> **What is expected**
Below are lines of data; restate word for word those running from the line containing "at temperatures less" to the line containing "Compressed benchmarks into", inclusive, and no others.

▼

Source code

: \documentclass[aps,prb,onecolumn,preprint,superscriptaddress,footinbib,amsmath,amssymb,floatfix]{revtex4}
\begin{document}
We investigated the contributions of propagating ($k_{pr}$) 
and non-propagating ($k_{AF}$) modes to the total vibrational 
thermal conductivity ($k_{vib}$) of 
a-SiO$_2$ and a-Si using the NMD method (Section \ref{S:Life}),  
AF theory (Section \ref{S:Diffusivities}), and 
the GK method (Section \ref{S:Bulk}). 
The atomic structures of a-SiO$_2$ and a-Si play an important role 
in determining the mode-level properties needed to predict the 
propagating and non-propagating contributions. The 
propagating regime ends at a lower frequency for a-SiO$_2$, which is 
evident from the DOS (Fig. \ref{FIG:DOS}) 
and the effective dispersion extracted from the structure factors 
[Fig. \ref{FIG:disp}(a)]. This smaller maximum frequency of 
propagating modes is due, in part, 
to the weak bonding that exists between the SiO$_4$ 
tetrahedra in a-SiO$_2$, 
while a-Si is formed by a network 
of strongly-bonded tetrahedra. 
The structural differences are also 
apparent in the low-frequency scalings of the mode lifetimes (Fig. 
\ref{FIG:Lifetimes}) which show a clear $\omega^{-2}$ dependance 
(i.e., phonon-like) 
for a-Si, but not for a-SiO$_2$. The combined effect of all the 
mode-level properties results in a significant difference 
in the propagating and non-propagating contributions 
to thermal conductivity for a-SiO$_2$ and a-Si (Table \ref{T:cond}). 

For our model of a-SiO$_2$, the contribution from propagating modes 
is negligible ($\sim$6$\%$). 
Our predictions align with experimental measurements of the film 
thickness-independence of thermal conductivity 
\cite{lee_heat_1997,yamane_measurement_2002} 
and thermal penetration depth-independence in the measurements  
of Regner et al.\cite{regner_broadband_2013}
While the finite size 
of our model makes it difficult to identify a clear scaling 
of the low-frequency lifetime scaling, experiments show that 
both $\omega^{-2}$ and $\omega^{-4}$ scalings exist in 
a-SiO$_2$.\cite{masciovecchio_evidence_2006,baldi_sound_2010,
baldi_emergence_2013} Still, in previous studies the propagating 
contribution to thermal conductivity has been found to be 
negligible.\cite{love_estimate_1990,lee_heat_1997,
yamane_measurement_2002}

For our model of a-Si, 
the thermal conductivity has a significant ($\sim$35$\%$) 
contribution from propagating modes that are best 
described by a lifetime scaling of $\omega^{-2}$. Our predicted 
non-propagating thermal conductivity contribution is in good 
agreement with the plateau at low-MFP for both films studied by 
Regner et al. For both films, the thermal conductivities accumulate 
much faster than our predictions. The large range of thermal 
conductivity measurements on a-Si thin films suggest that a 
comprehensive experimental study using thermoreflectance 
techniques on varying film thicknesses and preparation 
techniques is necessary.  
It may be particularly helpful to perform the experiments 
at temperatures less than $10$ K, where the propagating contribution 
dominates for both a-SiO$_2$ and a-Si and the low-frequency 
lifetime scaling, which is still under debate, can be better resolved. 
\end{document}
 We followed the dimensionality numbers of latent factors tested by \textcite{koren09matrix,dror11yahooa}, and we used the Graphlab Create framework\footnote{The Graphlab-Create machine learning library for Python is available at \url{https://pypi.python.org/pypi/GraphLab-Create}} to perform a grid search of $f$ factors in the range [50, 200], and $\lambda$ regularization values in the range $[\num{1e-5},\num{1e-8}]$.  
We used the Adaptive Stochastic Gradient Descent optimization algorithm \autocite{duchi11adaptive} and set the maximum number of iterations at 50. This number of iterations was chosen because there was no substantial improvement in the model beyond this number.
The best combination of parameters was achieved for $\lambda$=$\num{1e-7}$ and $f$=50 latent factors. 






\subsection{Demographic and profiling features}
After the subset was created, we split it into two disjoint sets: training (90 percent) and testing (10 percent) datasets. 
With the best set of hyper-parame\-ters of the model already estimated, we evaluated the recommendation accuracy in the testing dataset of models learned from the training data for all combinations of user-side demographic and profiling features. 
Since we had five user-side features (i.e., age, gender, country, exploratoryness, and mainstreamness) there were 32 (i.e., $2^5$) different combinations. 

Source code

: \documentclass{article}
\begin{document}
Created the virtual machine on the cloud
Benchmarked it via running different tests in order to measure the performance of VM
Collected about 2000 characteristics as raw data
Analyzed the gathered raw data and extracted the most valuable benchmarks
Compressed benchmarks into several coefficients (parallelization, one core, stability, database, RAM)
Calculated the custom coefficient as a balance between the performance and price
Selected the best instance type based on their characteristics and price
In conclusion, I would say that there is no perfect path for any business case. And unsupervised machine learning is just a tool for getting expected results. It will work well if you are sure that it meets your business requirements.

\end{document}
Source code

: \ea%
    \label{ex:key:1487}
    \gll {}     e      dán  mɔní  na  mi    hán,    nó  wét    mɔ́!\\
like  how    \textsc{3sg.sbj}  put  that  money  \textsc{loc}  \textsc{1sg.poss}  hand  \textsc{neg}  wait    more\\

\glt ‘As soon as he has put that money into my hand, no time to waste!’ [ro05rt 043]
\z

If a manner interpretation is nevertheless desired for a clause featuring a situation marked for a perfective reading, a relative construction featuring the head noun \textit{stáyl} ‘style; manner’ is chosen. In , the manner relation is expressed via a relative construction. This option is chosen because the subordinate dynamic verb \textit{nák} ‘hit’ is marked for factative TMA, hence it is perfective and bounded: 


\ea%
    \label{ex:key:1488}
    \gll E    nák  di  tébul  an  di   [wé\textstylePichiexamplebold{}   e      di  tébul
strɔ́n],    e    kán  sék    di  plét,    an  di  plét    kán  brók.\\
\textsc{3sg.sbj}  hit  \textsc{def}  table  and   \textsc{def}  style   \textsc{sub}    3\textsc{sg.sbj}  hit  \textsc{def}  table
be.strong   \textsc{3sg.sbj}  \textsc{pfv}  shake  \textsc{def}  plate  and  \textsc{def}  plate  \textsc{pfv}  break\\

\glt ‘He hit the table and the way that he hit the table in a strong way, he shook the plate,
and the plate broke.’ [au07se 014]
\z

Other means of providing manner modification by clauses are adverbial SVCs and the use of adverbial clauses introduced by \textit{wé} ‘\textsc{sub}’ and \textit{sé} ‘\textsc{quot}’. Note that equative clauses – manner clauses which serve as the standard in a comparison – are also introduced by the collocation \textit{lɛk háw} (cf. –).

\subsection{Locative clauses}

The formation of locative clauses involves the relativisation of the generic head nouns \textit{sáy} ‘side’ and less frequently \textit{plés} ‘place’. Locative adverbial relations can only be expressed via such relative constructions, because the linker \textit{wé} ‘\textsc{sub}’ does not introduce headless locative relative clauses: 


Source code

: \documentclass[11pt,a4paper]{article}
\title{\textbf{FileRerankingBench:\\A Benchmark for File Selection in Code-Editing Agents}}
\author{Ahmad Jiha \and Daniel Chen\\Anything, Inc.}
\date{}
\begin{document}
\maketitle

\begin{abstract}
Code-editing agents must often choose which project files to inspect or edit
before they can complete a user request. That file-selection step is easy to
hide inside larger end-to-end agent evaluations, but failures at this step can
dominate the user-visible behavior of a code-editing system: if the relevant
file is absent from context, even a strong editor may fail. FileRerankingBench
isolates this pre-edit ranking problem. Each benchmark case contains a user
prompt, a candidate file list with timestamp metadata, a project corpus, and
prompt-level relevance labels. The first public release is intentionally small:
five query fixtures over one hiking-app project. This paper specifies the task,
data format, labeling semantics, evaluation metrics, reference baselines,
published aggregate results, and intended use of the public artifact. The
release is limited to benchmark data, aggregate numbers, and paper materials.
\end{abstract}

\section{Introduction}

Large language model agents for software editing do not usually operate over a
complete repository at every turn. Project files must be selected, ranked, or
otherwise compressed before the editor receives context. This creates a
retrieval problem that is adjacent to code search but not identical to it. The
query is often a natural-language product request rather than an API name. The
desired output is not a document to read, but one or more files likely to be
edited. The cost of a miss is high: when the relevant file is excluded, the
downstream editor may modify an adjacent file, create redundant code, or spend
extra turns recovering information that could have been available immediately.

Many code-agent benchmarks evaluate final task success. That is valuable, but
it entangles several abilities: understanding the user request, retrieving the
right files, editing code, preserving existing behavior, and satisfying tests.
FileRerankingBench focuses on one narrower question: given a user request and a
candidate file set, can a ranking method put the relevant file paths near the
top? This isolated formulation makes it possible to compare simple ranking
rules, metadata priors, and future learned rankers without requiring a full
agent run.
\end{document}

▲

> **Result below**
at temperatures less than $10$ K, where the propagating contribution 
dominates for both a-SiO$_2$ and a-Si and the low-frequency 
lifetime scaling, which is still under debate, can be better resolved. 
\end{document}
 We followed the dimensionality numbers of latent factors tested by \textcite{koren09matrix,dror11yahooa}, and we used the Graphlab Create framework\footnote{The Graphlab-Create machine learning library for Python is available at \url{https://pypi.python.org/pypi/GraphLab-Create}} to perform a grid search of $f$ factors in the range [50, 200], and $\lambda$ regularization values in the range $[\num{1e-5},\num{1e-8}]$.  
We used the Adaptive Stochastic Gradient Descent optimization algorithm \autocite{duchi11adaptive} and set the maximum number of iterations at 50. This number of iterations was chosen because there was no substantial improvement in the model beyond this number.
The best combination of parameters was achieved for $\lambda$=$\num{1e-7}$ and $f$=50 latent factors. 






\subsection{Demographic and profiling features}
After the subset was created, we split it into two disjoint sets: training (90 percent) and testing (10 percent) datasets. 
With the best set of hyper-parame\-ters of the model already estimated, we evaluated the recommendation accuracy in the testing dataset of models learned from the training data for all combinations of user-side demographic and profiling features. 
Since we had five user-side features (i.e., age, gender, country, exploratoryness, and mainstreamness) there were 32 (i.e., $2^5$) different combinations. 

Source code

: \documentclass{article}
\begin{document}
Created the virtual machine on the cloud
Benchmarked it via running different tests in order to measure the performance of VM
Collected about 2000 characteristics as raw data
Analyzed the gathered raw data and extracted the most valuable benchmarks
Compressed benchmarks into several coefficients (parallelization, one core, stability, database, RAM)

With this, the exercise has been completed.